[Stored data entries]

- Opening Delimiter -

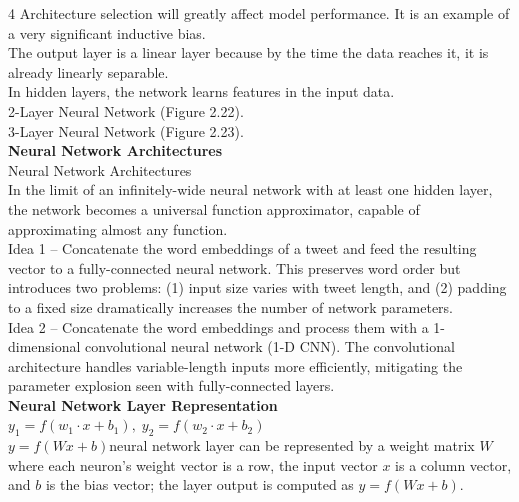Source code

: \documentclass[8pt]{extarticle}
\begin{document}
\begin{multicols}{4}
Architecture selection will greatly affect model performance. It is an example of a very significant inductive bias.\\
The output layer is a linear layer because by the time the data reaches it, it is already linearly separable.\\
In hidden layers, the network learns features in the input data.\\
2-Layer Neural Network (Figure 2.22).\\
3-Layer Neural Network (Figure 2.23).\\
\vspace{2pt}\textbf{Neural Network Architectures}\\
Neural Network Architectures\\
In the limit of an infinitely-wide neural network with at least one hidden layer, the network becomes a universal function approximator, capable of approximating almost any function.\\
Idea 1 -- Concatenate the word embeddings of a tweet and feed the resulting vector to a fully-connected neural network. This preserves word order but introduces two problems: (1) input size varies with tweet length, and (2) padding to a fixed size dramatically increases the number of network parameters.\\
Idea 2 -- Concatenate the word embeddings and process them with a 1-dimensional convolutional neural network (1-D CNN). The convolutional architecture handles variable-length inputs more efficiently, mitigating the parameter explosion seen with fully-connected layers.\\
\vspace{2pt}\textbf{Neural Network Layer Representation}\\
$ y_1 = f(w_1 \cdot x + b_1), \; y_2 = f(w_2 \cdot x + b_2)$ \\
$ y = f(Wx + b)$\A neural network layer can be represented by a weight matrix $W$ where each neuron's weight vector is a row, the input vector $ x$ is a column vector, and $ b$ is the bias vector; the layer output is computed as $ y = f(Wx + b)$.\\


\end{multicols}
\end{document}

- Closing Delimiter -
- Opening Delimiter -

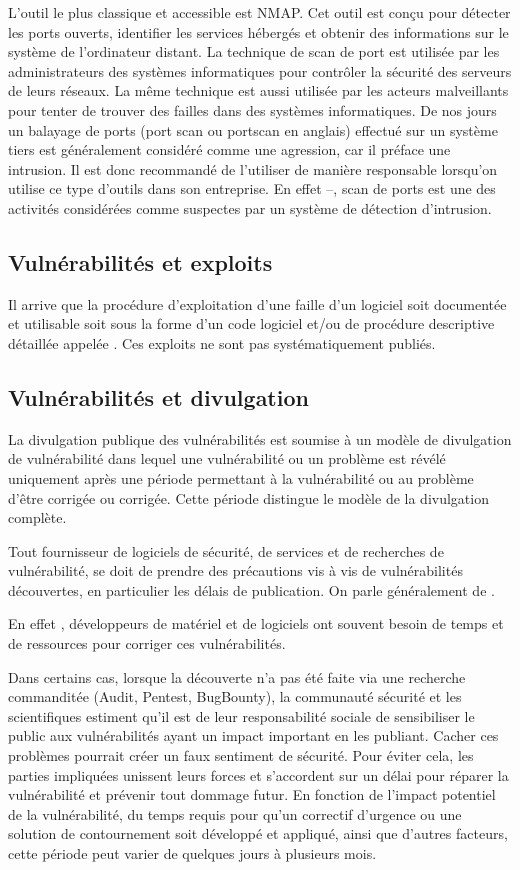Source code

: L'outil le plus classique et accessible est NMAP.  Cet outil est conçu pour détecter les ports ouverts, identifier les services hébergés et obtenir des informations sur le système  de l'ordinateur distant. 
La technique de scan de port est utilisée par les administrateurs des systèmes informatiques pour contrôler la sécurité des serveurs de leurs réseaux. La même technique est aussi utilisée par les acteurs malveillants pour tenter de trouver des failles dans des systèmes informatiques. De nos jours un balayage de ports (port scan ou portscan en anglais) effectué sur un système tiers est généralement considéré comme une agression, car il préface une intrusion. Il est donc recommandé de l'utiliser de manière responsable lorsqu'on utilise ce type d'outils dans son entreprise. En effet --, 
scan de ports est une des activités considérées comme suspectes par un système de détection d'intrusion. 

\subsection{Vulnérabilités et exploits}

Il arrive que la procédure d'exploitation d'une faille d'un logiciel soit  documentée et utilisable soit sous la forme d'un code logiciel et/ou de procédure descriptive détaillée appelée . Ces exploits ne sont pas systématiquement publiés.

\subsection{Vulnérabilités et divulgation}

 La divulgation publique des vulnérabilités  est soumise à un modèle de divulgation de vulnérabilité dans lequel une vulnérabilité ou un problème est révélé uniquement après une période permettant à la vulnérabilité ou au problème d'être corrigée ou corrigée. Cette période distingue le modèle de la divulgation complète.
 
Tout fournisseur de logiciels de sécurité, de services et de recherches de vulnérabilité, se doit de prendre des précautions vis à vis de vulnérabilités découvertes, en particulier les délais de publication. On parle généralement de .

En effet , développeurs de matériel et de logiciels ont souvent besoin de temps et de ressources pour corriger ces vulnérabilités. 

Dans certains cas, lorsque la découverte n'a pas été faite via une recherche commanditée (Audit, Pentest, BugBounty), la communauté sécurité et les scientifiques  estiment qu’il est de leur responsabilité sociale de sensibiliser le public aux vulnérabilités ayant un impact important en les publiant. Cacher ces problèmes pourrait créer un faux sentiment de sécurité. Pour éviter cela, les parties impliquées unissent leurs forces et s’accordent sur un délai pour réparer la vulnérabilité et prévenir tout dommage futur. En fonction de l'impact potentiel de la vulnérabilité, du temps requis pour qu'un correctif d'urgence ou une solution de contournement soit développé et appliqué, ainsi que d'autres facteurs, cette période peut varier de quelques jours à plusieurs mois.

- Closing Delimiter -

Your objective
Say how many lines in the entries include the word "divulgation", with no text around the number.

Response area
2